China doesn’t deny that some fentanyl produced illicitly inside the country is contributing to the epidemic, Wei Xiaojun, deputy director-general of the Narcotics Control Bureau of the Ministry of Public Security, said at a news conference.
However, according to the intelligence the two countries have exchanged, “the evidence isn’t sufficient to say that the majority of fentanyl or other new psychoactive substances come from China,” Wei said.
Trump, Xi to talk
Trump last month said the U.S. was stepping up measures to “hold back the flood of cheap and deadly fentanyl, a synthetic opioid manufactured in China and 50 times stronger than heroin.”
He said he would mention it to Chinese President Xi Jinping in Beijing next week. “And he will do something about it,” Trump said.
The U.S. Drug Enforcement Administration’s representative in Beijing, Lance Ho, declined to comment on Wei’s assessment.

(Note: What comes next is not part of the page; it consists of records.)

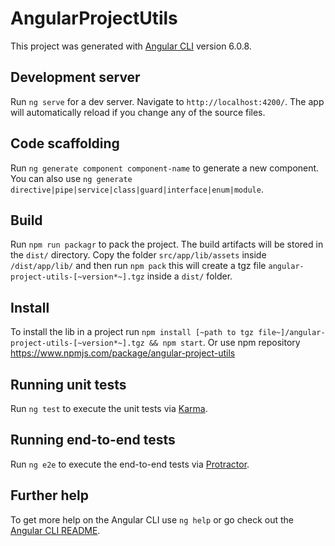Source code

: # AngularProjectUtils

This project was generated with [Angular CLI](https://github.com/angular/angular-cli) version 6.0.8.

## Development server

Run `ng serve` for a dev server. Navigate to `http://localhost:4200/`. The app will automatically reload if you change any of the source files.

## Code scaffolding

Run `ng generate component component-name` to generate a new component. You can also use `ng generate directive|pipe|service|class|guard|interface|enum|module`.

## Build

Run `npm run packagr` to pack the project. The build artifacts will be stored in the `dist/` directory. Copy the folder `src/app/lib/assets` inside `/dist/app/lib/` and then run `npm pack` this will create a tgz file `angular-project-utils-[~version*~].tgz` inside a `dist/` folder.

## Install

To install the lib in a project run `npm install [~path to tgz file~]/angular-project-utils-[~version*~].tgz && npm start`.
Or use npm repository https://www.npmjs.com/package/angular-project-utils

## Running unit tests

Run `ng test` to execute the unit tests via [Karma](https://karma-runner.github.io).

## Running end-to-end tests

Run `ng e2e` to execute the end-to-end tests via [Protractor](http://www.protractortest.org/).

## Further help

To get more help on the Angular CLI use `ng help` or go check out the [Angular CLI README](https://github.com/angular/angular-cli/blob/master/README.md).

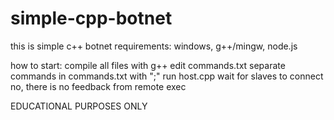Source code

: # simple-cpp-botnet
this is simple c++ botnet
requirements: windows, g++/mingw, node.js

how to start:
compile all files with g++
edit commands.txt
separate commands in commands.txt with ";"
run host.cpp
wait for slaves to connect
no, there is no feedback from remote exec


EDUCATIONAL PURPOSES ONLY

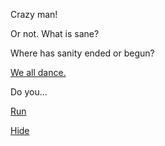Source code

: Crazy man!

Or not. What is sane?

Where has sanity ended or begun?

[We all dance.](../dance/dance.md)

Do you...

[Run](../run/run.md)

[Hide](../hide/hide-chk.md)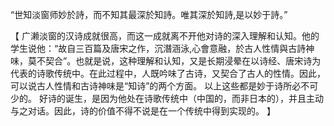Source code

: “世知淡窗师妙於詩，而不知其最深於知詩。唯其深於知詩,是以妙于詩。”

【
广濑淡窗的汉诗成就很高，而这一成就离不开他对诗的深入理解和认知。他的学生说他：“故自三百篇及唐宋之作，沉潛涵泳,心會意融，於古人性情與古詩神味，莫不契合”。也就是说，这种理解和认知，又是长期浸晕在以诗经、唐宋诗为代表的诗歌传统中。在此过程中，人既吟味了古诗，又契合了古人的性情。因此，可以说古人性情和古诗神味是“知诗”的两个方面。
以上这些都是妙于诗所必不可少的。
好诗的诞生，是因为他处在诗歌传统中（中国的，而非日本的），并且主动与之对话。因此，诗的价值不得不说是在一个传统中得到实现的。
】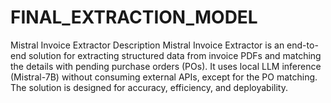 # FINAL_EXTRACTION_MODEL
Mistral Invoice Extractor
Description
Mistral Invoice Extractor is an end-to-end solution for extracting structured data from invoice PDFs and matching the details with pending purchase orders (POs). It uses local LLM inference (Mistral-7B) without consuming external APIs, except for the PO matching. The solution is designed for accuracy, efficiency, and deployability.


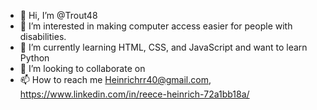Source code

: - 👋 Hi, I’m @Trout48
- 👀 I’m interested in making computer access easier for people with disabilities.
- 🌱 I’m currently learning HTML, CSS, and JavaScript and want to learn Python
- 💞️ I’m looking to collaborate on 
- 📫 How to reach me Heinrichrr40@gmail.com, https://www.linkedin.com/in/reece-heinrich-72a1bb18a/ 

<!---
Trout48/Trout48 is a ✨ special ✨ repository because its `README.md` (this file) appears on your GitHub profile.
You can click the Preview link to take a look at your changes.
--->

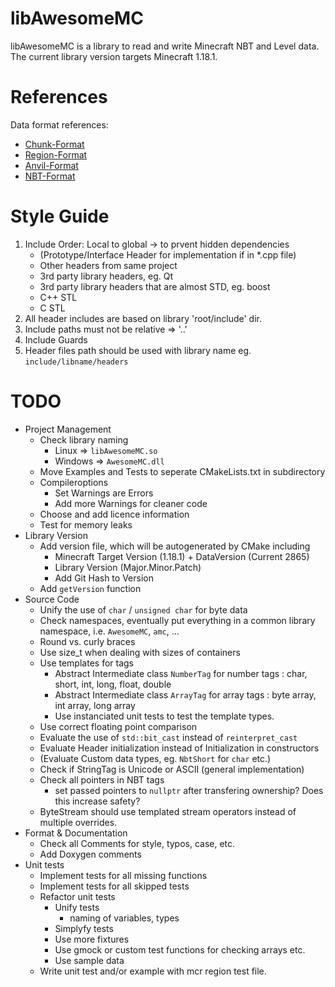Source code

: # libAwesomeMC

libAwesomeMC is a library to read and write Minecraft NBT and Level data.
The current library version targets Minecraft 1.18.1.

# References

Data format references:
* [Chunk-Format](https://minecraft.fandom.com/wiki/Chunk_format)
* [Region-Format](https://minecraft.fandom.com/wiki/Region_file_format)
* [Anvil-Format](https://minecraft.fandom.com/wiki/Anvil_file_format)
* [NBT-Format](https://minecraft.fandom.com/wiki/NBT_format)

# Style Guide

1. Include Order: Local to global -> to prvent hidden dependencies
    * (Prototype/Interface Header for implementation if in *.cpp file)
    * Other headers from same project
    * 3rd party library headers, eg. Qt
    * 3rd party library headers that are almost STD, eg. boost
    * C++ STL
    * C STL 
2. All header includes are based on library 'root/include' dir.
3. Include paths must not be relative => '..'
4. Include Guards 
5. Header files path should be used with library name eg. `include/libname/headers` 

# TODO

- Project Management
  - Check library naming
    - Linux => `libAwesomeMC.so`
    - Windows => `AwesomeMC.dll`
  - Move Examples and Tests to seperate CMakeLists.txt in subdirectory
  - Compileroptions
    - Set Warnings are Errors
    - Add more Warnings for cleaner code
  - Choose and add licence information
  - Test for memory leaks
- Library Version
  - Add version file, which will be autogenerated by CMake including
    - Minecraft Target Version (1.18.1) + DataVersion (Current 2865)
    - Library Version (Major.Minor.Patch)
    - Add Git Hash to Version
  - Add `getVersion` function
- Source Code
  - Unify the use of `char` / `unsigned char` for byte data
  - Check namespaces, eventually put everything in a common library namespace, i.e. `AwesomeMC`, `amc`, ...
  - Round vs. curly braces
  - Use size_t when dealing with sizes of containers
  - Use templates for tags
    - Abstract Intermediate class `NumberTag` for number tags : char, short, int, long, float, double
    - Abstract Intermediate class `ArrayTag` for array tags : byte array, int array, long array
    - Use instanciated unit tests to test the template types.
  - Use correct floating point comparison
  - Evaluate the use of `std::bit_cast` instead of `reinterpret_cast`
  - Evaluate Header initialization instead of Initialization in constructors
  - (Evaluate Custom data types, eg. `NbtShort` for `char` etc.)
  - Check if StringTag is Unicode or ASCII (general implementation)
  - Check all pointers in NBT tags
    - set passed pointers to `nullptr` after transfering ownership? Does this increase safety?
  - ByteStream should use templated stream operators instead of multiple overrides.
- Format & Documentation
  - Check all Comments for style, typos, case, etc.
  - Add Doxygen comments
- Unit tests
  - Implement tests for all missing functions
  - Implement tests for all skipped tests
  - Refactor unit tests
    - Unify tests
      - naming of variables, types
    - Simplyfy tests
    - Use more fixtures
    - Use gmock or custom test functions for checking arrays etc.
    - Use sample data
  - Write unit test and/or example with mcr region test file.
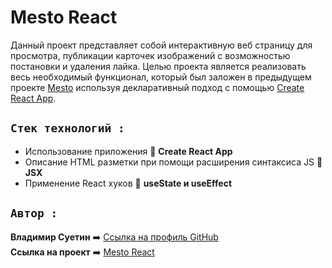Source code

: # Mesto React

Данный проект представляет собой интерактивную веб страницу для просмотра, публикации карточек изображений с возможностью постановки и удаления лайка. Целью проекта является реализовать весь необходимый функционал, который был заложен в предыдущем проекте [Mesto](https://github.com/Vladimir-Suetin/mesto) используя декларативный подход
с помощью [Create React App](https://github.com/facebook/create-react-app).

## `Стек технологий :`

- Использование приложения :small_blue_diamond: **Create React App**
- Описание HTML разметки при помощи расширения синтаксиса JS :small_blue_diamond: **JSX**
- Применение React хуков :small_blue_diamond: **useState и useEffect**

## `Автор :`

**Владимир Суетин** :arrow_right: [Ссылка на профиль GitHub](https://github.com/vladimir-suetin)  
**Ссылка на проект** :arrow_right: [Mesto React](https://vladimir-suetin.github.io/mesto/)
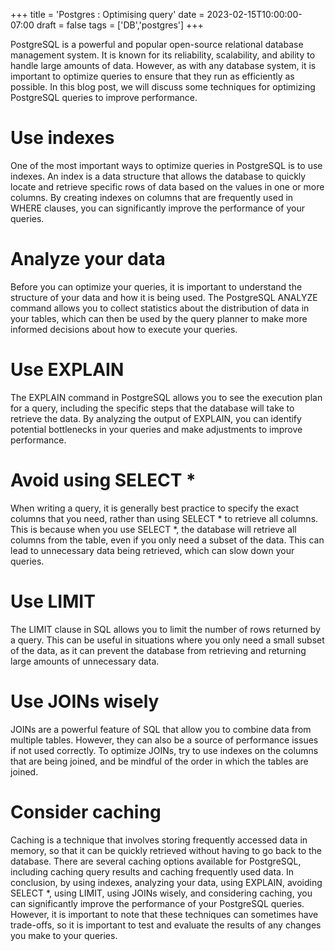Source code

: +++
title = 'Postgres : Optimising query'
date = 2023-02-15T10:00:00-07:00
draft = false
tags = ['DB','postgres']
+++

PostgreSQL is a powerful and popular open-source relational database management system. It is known for its reliability, scalability, and ability to handle large amounts of data. However, as with any database system, it is important to optimize queries to ensure that they run as efficiently as possible. In this blog post, we will discuss some techniques for optimizing PostgreSQL queries to improve performance.
# Use indexes
One of the most important ways to optimize queries in PostgreSQL is to use indexes. An index is a data structure that allows the database to quickly locate and retrieve specific rows of data based on the values in one or more columns. By creating indexes on columns that are frequently used in WHERE clauses, you can significantly improve the performance of your queries.
# Analyze your data
Before you can optimize your queries, it is important to understand the structure of your data and how it is being used. The PostgreSQL ANALYZE command allows you to collect statistics about the distribution of data in your tables, which can then be used by the query planner to make more informed decisions about how to execute your queries.
# Use EXPLAIN
The EXPLAIN command in PostgreSQL allows you to see the execution plan for a query, including the specific steps that the database will take to retrieve the data. By analyzing the output of EXPLAIN, you can identify potential bottlenecks in your queries and make adjustments to improve performance.
# Avoid using SELECT *
When writing a query, it is generally best practice to specify the exact columns that you need, rather than using SELECT * to retrieve all columns. This is because when you use SELECT *, the database will retrieve all columns from the table, even if you only need a subset of the data. This can lead to unnecessary data being retrieved, which can slow down your queries.
# Use LIMIT
The LIMIT clause in SQL allows you to limit the number of rows returned by a query. This can be useful in situations where you only need a small subset of the data, as it can prevent the database from retrieving and returning large amounts of unnecessary data.
# Use JOINs wisely
JOINs are a powerful feature of SQL that allow you to combine data from multiple tables. However, they can also be a source of performance issues if not used correctly. To optimize JOINs, try to use indexes on the columns that are being joined, and be mindful of the order in which the tables are joined.
# Consider caching
Caching is a technique that involves storing frequently accessed data in memory, so that it can be quickly retrieved without having to go back to the database. There are several caching options available for PostgreSQL, including caching query results and caching frequently used data.
In conclusion, by using indexes, analyzing your data, using EXPLAIN, avoiding SELECT *, using LIMIT, using JOINs wisely, and considering caching, you can significantly improve the performance of your PostgreSQL queries. However, it is important to note that these techniques can sometimes have trade-offs, so it is important to test and evaluate the results of any changes you make to your queries.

Wei also said the Justice Department’s public announcement last month of indictments against two Chinese men accused of making tons of fentanyl and other powerful narcotics sold in the U.S. could impede efforts to bring them to justice.
“I have to admit regret regarding the U.S. move to unilaterally use the method of calling a news conference to announce the matter of these two wanted individuals who’ve fled to China,” he said.
US, China cooperation
The release of information would “impact on the ongoing joint investigation into the case,” Wei said, adding that China noted the U.S. failure to mention their successful cooperation on this and other cases.
The Justice Department said Xiaobing Yan, 40, and Jian Zhang, 38, worked separately but similarly and controlled one of the most prolific international drug-trafficking organizations. The lack of an extradition treaty significantly reduces the chances they will be returned to the U.S. for trial.
The Trump administration’s anti-drug efforts suffered another recent setback when its nominee as drug czar withdrew from consideration following reports that he played a key role in weakening the federal government’s authority to stop companies from distributing opioids.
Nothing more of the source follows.